Hep İhanet (1-2) / Hüsnü MAHALLİ

Hep İhanet (1-2) / Hüsnü MAHALLİ

İletigönderen Oğuz Kağan » Cum Ağu 01, 2014 14:07

Hep İhanet (1)

İsrail devletinin kurulduğu 1948 yılından bu yana Filistin halkı Müslüman ve özellikle Arap ülke yönetimlerinin ihanetine uğradı, uğruyor. Bu yönetimler her zaman Filistin davasını kendi iç ve dış politikalarının propaganda malzemesi olarak kullandılar..

Filistin halkı bu ihanetlerin bedelini çok ağır ödedi, ödüyor.
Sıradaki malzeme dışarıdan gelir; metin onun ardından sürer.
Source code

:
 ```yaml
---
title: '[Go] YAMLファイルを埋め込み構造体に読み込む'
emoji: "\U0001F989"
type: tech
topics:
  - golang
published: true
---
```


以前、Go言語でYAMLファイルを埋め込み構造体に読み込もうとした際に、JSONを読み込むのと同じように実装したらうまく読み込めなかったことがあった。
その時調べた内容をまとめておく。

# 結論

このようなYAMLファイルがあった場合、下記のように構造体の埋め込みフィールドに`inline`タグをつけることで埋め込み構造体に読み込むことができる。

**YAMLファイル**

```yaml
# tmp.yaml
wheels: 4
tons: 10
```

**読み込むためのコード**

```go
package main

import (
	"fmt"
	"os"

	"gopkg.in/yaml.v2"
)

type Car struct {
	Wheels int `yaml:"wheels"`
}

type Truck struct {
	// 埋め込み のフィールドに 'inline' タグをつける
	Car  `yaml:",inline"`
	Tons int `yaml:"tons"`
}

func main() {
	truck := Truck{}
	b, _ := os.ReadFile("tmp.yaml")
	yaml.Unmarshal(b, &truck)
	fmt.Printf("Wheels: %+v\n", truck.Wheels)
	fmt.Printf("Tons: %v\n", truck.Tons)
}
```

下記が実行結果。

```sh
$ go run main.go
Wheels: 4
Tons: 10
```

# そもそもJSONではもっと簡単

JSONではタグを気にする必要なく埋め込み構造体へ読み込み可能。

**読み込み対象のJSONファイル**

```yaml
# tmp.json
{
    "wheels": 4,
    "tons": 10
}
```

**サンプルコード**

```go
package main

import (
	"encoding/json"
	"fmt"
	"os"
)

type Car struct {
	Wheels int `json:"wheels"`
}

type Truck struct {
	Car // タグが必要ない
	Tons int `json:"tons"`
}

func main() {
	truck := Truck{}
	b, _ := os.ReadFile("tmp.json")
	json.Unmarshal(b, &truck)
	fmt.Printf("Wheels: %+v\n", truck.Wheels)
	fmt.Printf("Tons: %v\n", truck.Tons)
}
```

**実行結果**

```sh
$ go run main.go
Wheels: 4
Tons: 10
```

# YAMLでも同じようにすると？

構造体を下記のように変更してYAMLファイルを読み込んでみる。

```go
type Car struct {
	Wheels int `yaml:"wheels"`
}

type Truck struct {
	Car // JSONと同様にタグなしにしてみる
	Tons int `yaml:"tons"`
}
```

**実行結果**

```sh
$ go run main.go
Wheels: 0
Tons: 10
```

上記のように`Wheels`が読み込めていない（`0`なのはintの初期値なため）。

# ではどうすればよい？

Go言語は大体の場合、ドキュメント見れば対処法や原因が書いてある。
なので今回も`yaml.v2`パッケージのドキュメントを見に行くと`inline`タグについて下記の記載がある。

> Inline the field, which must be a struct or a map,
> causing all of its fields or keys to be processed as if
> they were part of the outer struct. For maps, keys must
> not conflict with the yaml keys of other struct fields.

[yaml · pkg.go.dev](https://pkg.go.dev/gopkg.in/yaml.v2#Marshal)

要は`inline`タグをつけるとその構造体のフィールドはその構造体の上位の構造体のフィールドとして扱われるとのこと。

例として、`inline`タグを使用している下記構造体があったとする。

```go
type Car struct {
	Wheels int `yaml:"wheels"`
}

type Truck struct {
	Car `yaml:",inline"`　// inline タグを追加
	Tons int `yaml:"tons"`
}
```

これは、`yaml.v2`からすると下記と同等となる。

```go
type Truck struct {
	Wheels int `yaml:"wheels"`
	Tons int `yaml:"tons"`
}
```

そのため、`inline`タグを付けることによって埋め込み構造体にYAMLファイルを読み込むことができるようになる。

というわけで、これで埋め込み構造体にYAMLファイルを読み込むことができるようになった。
Filistin halkının yönetimleri de zaman zaman bu ihanetlerin parçası oldu. Bölgesel denklemlerin taraf ve kurbanı olan Filistinli gruplar az savaşmadı kendi aralarında.

Çok gerilere gitmeyelim.

Halit Meşal 1996'da Hamas liderliğine seçildi. 25 Eylül 1997'de MOSSAD zamanda Başbakan olan Netanyahu'nun emri ile Amman'da ikamet eden Meşal'i zehirledi. Zehirleyenler yakalanınca Ürdün Kralı Hüseyin Netanyahu'dan panzehiri istedi. Vermeyince Başkan Clinton devreye girdi ve Meşal kurtuldu. Ancak iki yıl sonra aynı Kral ABD'nin ricası ile Meşal'ı kovdu. O da babasına darbe yaparak iktidara gelen, gelir gelmez rezil Elcezire'yi kuran ve ABD'ye iki büyük üs veren Katar Emiri Hamed'in yanına gitti. Meşal burada bir kaç ay dayandı ve kendisini buyur eden Hafız Esad'ın yanına gitti.
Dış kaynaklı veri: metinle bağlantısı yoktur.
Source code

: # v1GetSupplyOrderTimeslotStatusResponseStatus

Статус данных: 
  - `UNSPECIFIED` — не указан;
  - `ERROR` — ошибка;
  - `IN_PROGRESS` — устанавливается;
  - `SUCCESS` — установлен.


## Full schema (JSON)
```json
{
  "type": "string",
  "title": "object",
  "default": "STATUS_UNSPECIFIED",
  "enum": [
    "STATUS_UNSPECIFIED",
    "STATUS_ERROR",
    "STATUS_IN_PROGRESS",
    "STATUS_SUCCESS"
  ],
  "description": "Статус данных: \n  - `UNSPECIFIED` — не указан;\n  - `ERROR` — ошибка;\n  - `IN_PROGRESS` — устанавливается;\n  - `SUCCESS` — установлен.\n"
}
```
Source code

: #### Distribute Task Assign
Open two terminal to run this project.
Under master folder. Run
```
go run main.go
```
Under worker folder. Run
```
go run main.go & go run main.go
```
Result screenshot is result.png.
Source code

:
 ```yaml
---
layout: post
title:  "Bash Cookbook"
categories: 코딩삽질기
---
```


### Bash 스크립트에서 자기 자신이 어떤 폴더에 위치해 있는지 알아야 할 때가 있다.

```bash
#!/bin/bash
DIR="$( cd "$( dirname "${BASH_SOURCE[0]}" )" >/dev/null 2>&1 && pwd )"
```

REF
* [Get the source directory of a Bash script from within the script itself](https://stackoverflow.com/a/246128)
Hamas çok hızlı bir şekilde güçlenmeye başladı. Çünkü diğer Filistinli gruplar gibi o da İran ve Lübnan Hizbullah'ının desteğini almaya başlamıştı. Bu durum ABD işbirlikçisi Arap yönetimlerini çok kızdırmıştı. Başta Suudi Arabistan, Mısır ve Ürdün olmak üzere Arap yönetimlerinin büyük bölümü 'Alevi' Esad'ın korumasındaki radikal Sünni Meşal ve Hamas'a karşı plan üzerine plan yapıyordu. ABD ve AB ise Şam'a heyetler göndererek Hafız Esad'a ve sonrasında Beşşar Esad'a 'Hamas'ı Şam'dan kov bizden ne dilersen dile' diyordu. Esadlar ise her seferinde 'İsrail işgal ettiği Filistin, Suriye ve Lübnan topraklarından çekilsin ve bağımsız Filistin devleti kurulsun o zaman Hamas diye bir konu kalmaz' diyordu. Yahudi lobilerinin etkisinde kalan ABD ve AB ülkeleri ise her zaman İsrail'den yana tavır aldılar.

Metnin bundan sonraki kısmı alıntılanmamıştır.